Um estudo do Instituto de Pesquisa Econômica Aplicada (Ipea) estima que o Brasil deixa de arrecadar mais de R$ 200 bilhões por ano devido a distorções nas regras de cobrança de impostos. O levantamento é do pesquisador Sérgio Wulff Gobetti, da Diretoria de Estudos Macroeconômicos do Ipea.
O estudo critica injustiças no sistema tributário, como o uso distorcido de regimes simplificados (Simples Nacional e lucro presumido), que não refletem a real capacidade de contribuição das empresas e favorecem estratégias de evasão fiscal.
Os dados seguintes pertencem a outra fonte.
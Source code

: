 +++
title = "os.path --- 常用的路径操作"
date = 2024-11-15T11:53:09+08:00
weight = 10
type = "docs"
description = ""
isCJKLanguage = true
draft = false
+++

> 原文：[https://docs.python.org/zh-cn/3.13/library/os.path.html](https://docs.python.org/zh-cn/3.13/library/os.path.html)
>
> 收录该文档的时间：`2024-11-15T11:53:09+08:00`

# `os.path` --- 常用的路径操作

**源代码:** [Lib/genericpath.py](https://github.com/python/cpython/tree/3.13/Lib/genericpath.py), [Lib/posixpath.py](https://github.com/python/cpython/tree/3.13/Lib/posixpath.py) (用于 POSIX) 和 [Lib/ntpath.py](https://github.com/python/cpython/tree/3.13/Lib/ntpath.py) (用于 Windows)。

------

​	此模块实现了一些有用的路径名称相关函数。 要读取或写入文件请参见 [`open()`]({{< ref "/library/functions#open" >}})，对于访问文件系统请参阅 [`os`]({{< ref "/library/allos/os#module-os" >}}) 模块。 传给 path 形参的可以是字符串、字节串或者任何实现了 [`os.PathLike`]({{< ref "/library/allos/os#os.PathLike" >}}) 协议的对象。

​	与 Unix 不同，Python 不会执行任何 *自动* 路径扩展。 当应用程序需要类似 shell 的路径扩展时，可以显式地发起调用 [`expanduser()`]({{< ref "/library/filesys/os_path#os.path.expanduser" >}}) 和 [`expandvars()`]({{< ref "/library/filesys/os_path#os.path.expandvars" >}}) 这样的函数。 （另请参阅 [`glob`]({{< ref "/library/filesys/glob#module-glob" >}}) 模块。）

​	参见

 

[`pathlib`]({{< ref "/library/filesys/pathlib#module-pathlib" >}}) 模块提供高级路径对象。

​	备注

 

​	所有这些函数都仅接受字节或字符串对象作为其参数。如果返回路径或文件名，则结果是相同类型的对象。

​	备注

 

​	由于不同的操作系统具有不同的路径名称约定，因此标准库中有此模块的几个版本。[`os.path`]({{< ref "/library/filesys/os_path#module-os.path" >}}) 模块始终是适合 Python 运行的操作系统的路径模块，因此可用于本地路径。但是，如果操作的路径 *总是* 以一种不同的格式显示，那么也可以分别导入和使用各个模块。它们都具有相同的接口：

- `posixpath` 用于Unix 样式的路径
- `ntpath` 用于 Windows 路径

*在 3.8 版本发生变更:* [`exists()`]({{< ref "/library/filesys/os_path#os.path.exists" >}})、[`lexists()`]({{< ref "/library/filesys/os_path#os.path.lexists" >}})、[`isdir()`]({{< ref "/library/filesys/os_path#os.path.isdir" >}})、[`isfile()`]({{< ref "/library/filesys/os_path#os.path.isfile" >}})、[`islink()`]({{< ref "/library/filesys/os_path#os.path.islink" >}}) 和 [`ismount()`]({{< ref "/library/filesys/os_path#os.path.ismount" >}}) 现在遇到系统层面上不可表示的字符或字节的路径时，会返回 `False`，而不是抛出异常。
Segundo Gobetti, muitas empresas estruturam seus grupos para concentrar custos no lucro real e faturamento no lucro presumido, reduzindo artificialmente os tributos pagos.
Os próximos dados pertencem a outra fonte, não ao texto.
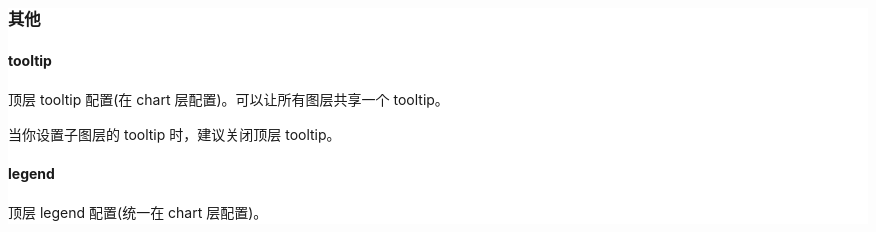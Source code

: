### 其他

#### tooltip

顶层 tooltip 配置(在 chart 层配置)。可以让所有图层共享一个 tooltip。

当你设置子图层的 tooltip 时，建议关闭顶层 tooltip。

#### legend

顶层 legend 配置(统一在 chart 层配置)。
Entre 2015 e 2019, a Receita Federal apurou que o lucro efetivo médio foi de 30,4%, mas o percentual de presunção usado pelas empresas foi de apenas 15,8%. Em 2019, as perdas chegaram a R$ 87,7 bilhões no Simples e R$ 115,9 bilhões no lucro presumido.
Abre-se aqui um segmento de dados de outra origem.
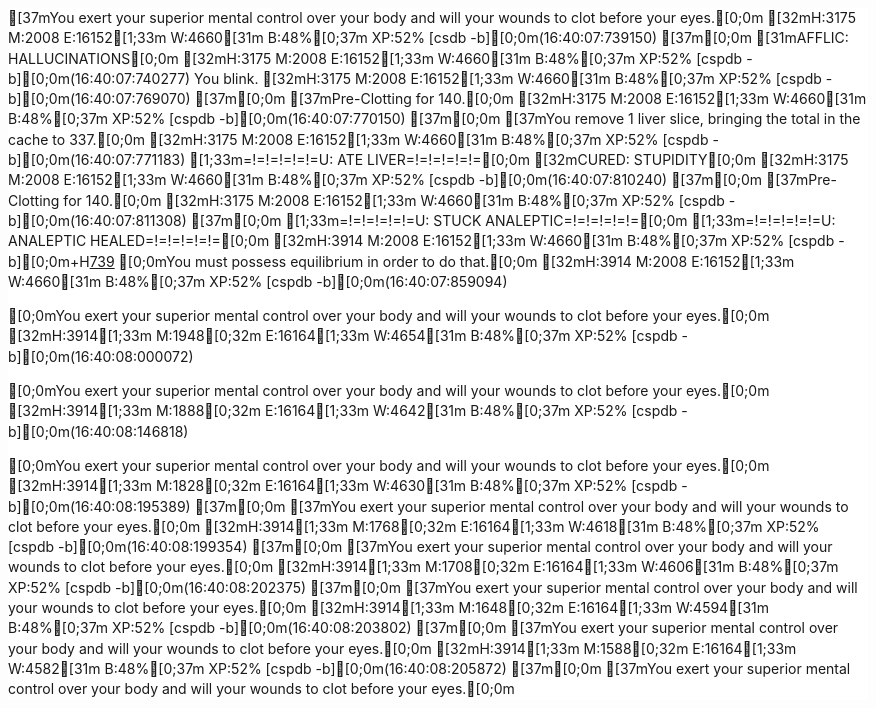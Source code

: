 [37mYou exert your superior mental control over your body and will your wounds to clot before your eyes.[0;0m
[32mH:3175 M:2008 E:16152[1;33m W:4660[31m B:48%[0;37m XP:52% [csdb -b][0;0m(16:40:07:739150)
[37m[0;0m
[31mAFFLIC: HALLUCINATIONS[0;0m
[32mH:3175 M:2008 E:16152[1;33m W:4660[31m B:48%[0;37m XP:52% [cspdb -b][0;0m(16:40:07:740277)
You blink.
[32mH:3175 M:2008 E:16152[1;33m W:4660[31m B:48%[0;37m XP:52% [cspdb -b][0;0m(16:40:07:769070)
[37m[0;0m
[37mPre-Clotting for 140.[0;0m
[32mH:3175 M:2008 E:16152[1;33m W:4660[31m B:48%[0;37m XP:52% [cspdb -b][0;0m(16:40:07:770150)
[37m[0;0m
[37mYou remove 1 liver slice, bringing the total in the cache to 337.[0;0m
[32mH:3175 M:2008 E:16152[1;33m W:4660[31m B:48%[0;37m XP:52% [cspdb -b][0;0m(16:40:07:771183)
[1;33m=!=!=!=!=!=U: ATE LIVER=!=!=!=!=!=[0;0m
[32mCURED: STUPIDITY[0;0m
[32mH:3175 M:2008 E:16152[1;33m W:4660[31m B:48%[0;37m XP:52% [cspdb -b][0;0m(16:40:07:810240)
[37m[0;0m
[37mPre-Clotting for 140.[0;0m
[32mH:3175 M:2008 E:16152[1;33m W:4660[31m B:48%[0;37m XP:52% [cspdb -b][0;0m(16:40:07:811308)
[37m[0;0m
[1;33m=!=!=!=!=!=U: STUCK ANALEPTIC=!=!=!=!=!=[0;0m
[1;33m=!=!=!=!=!=U: ANALEPTIC HEALED=!=!=!=!=!=[0;0m
[32mH:3914 M:2008 E:16152[1;33m W:4660[31m B:48%[0;37m XP:52% [cspdb -b][0;0m+H[739](16:40:07:812504)
[0;0mYou must possess equilibrium in order to do that.[0;0m
[32mH:3914 M:2008 E:16152[1;33m W:4660[31m B:48%[0;37m XP:52% [cspdb -b][0;0m(16:40:07:859094)

[0;0mYou exert your superior mental control over your body and will your wounds to clot before your eyes.[0;0m
[32mH:3914[1;33m M:1948[0;32m E:16164[1;33m W:4654[31m B:48%[0;37m XP:52% [cspdb -b][0;0m(16:40:08:000072)

[0;0mYou exert your superior mental control over your body and will your wounds to clot before your eyes.[0;0m
[32mH:3914[1;33m M:1888[0;32m E:16164[1;33m W:4642[31m B:48%[0;37m XP:52% [cspdb -b][0;0m(16:40:08:146818)

[0;0mYou exert your superior mental control over your body and will your wounds to clot before your eyes.[0;0m
[32mH:3914[1;33m M:1828[0;32m E:16164[1;33m W:4630[31m B:48%[0;37m XP:52% [cspdb -b][0;0m(16:40:08:195389)
[37m[0;0m
[37mYou exert your superior mental control over your body and will your wounds to clot before your eyes.[0;0m
[32mH:3914[1;33m M:1768[0;32m E:16164[1;33m W:4618[31m B:48%[0;37m XP:52% [cspdb -b][0;0m(16:40:08:199354)
[37m[0;0m
[37mYou exert your superior mental control over your body and will your wounds to clot before your eyes.[0;0m
[32mH:3914[1;33m M:1708[0;32m E:16164[1;33m W:4606[31m B:48%[0;37m XP:52% [cspdb -b][0;0m(16:40:08:202375)
[37m[0;0m
[37mYou exert your superior mental control over your body and will your wounds to clot before your eyes.[0;0m
[32mH:3914[1;33m M:1648[0;32m E:16164[1;33m W:4594[31m B:48%[0;37m XP:52% [cspdb -b][0;0m(16:40:08:203802)
[37m[0;0m
[37mYou exert your superior mental control over your body and will your wounds to clot before your eyes.[0;0m
[32mH:3914[1;33m M:1588[0;32m E:16164[1;33m W:4582[31m B:48%[0;37m XP:52% [cspdb -b][0;0m(16:40:08:205872)
[37m[0;0m
[37mYou exert your superior mental control over your body and will your wounds to clot before your eyes.[0;0m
Outro ponto abordado é a isenção de dividendos no Brasil, prática adotada por poucos países da OCDE. Gobetti defende a tributação desses lucros distribuídos, com compensações para empresas, o que poderia tornar o sistema mais justo e atrativo para investidores estrangeiros.
O estudo também propõe a criação de uma tributação adicional no setor petrolífero, quando os preços do barril ultrapassarem a média histórica. Isso poderia render entre R$ 8 bilhões e R$ 40 bilhões por ano, sem eliminar os ganhos dos investidores.
O documento foi divulgado enquanto o Congresso analisa um projeto que isenta do Imposto de Renda quem ganha até R$ 5 mil e tributa rendas altas. Paralelamente, o STF discute a legalidade de um decreto do governo que aumentou o IOF após rejeição do Congresso.